[DATA FOR ANALYSIS Boundary: Start]

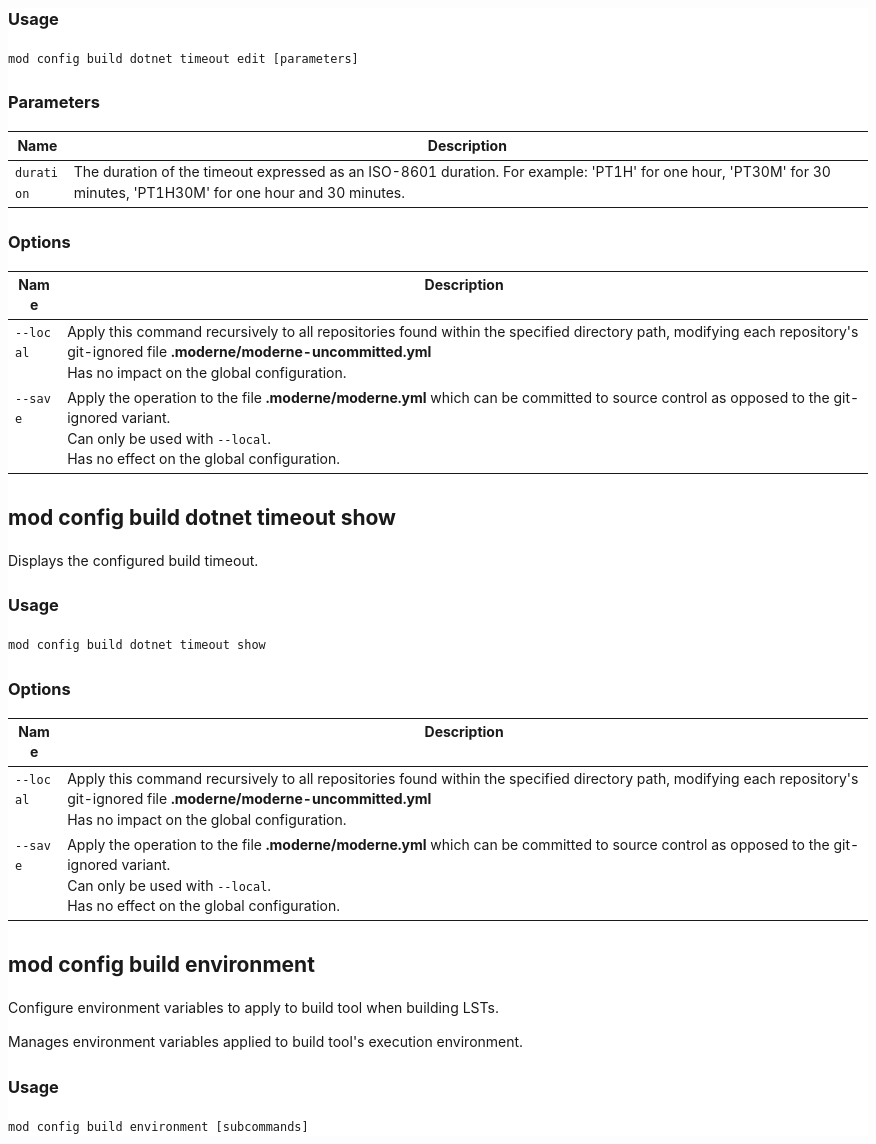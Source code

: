 ### Usage

```
mod config build dotnet timeout edit [parameters]
```

### Parameters

| Name | Description |
| ---- | ----------- |
| `duration` |  The duration of the timeout expressed as an ISO-8601 duration. For example: 'PT1H' for one hour, 'PT30M' for 30 minutes, 'PT1H30M' for one hour and 30 minutes. |

### Options

| Name | Description |
| ---- | ----------- |
| `--local` |  Apply this command recursively to all repositories found within the specified directory path, modifying each repository's git-ignored file **.moderne/moderne-uncommitted.yml**<br/>Has no impact on the global configuration. |
| `--save` |  Apply the operation to the file **.moderne/moderne.yml** which can be committed to source control as opposed to the git-ignored variant.<br/>Can only be used with `--local`.<br/>Has no effect on the global configuration. |


## mod config build dotnet timeout show

Displays the configured build timeout.


### Usage

```
mod config build dotnet timeout show
```

### Options

| Name | Description |
| ---- | ----------- |
| `--local` |  Apply this command recursively to all repositories found within the specified directory path, modifying each repository's git-ignored file **.moderne/moderne-uncommitted.yml**<br/>Has no impact on the global configuration. |
| `--save` |  Apply the operation to the file **.moderne/moderne.yml** which can be committed to source control as opposed to the git-ignored variant.<br/>Can only be used with `--local`.<br/>Has no effect on the global configuration. |


## mod config build environment

Configure environment variables to apply to build tool when building LSTs.


Manages environment variables applied to build tool's execution environment.

### Usage

```
mod config build environment [subcommands]
```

[DATA FOR ANALYSIS Boundary: End]

Write out each entry above once more, exactly as written, and drop the pictures.

* RESPONSE BELOW:
Source code

: ### Usage

```
mod config build dotnet timeout edit [parameters]
```

### Parameters

| Name | Description |
| ---- | ----------- |
| `duration` |  The duration of the timeout expressed as an ISO-8601 duration. For example: 'PT1H' for one hour, 'PT30M' for 30 minutes, 'PT1H30M' for one hour and 30 minutes. |

### Options

| Name | Description |
| ---- | ----------- |
| `--local` |  Apply this command recursively to all repositories found within the specified directory path, modifying each repository's git-ignored file **.moderne/moderne-uncommitted.yml**<br/>Has no impact on the global configuration. |
| `--save` |  Apply the operation to the file **.moderne/moderne.yml** which can be committed to source control as opposed to the git-ignored variant.<br/>Can only be used with `--local`.<br/>Has no effect on the global configuration. |


## mod config build dotnet timeout show

Displays the configured build timeout.


### Usage

```
mod config build dotnet timeout show
```

### Options

| Name | Description |
| ---- | ----------- |
| `--local` |  Apply this command recursively to all repositories found within the specified directory path, modifying each repository's git-ignored file **.moderne/moderne-uncommitted.yml**<br/>Has no impact on the global configuration. |
| `--save` |  Apply the operation to the file **.moderne/moderne.yml** which can be committed to source control as opposed to the git-ignored variant.<br/>Can only be used with `--local`.<br/>Has no effect on the global configuration. |


## mod config build environment

Configure environment variables to apply to build tool when building LSTs.


Manages environment variables applied to build tool's execution environment.

### Usage

```
mod config build environment [subcommands]
```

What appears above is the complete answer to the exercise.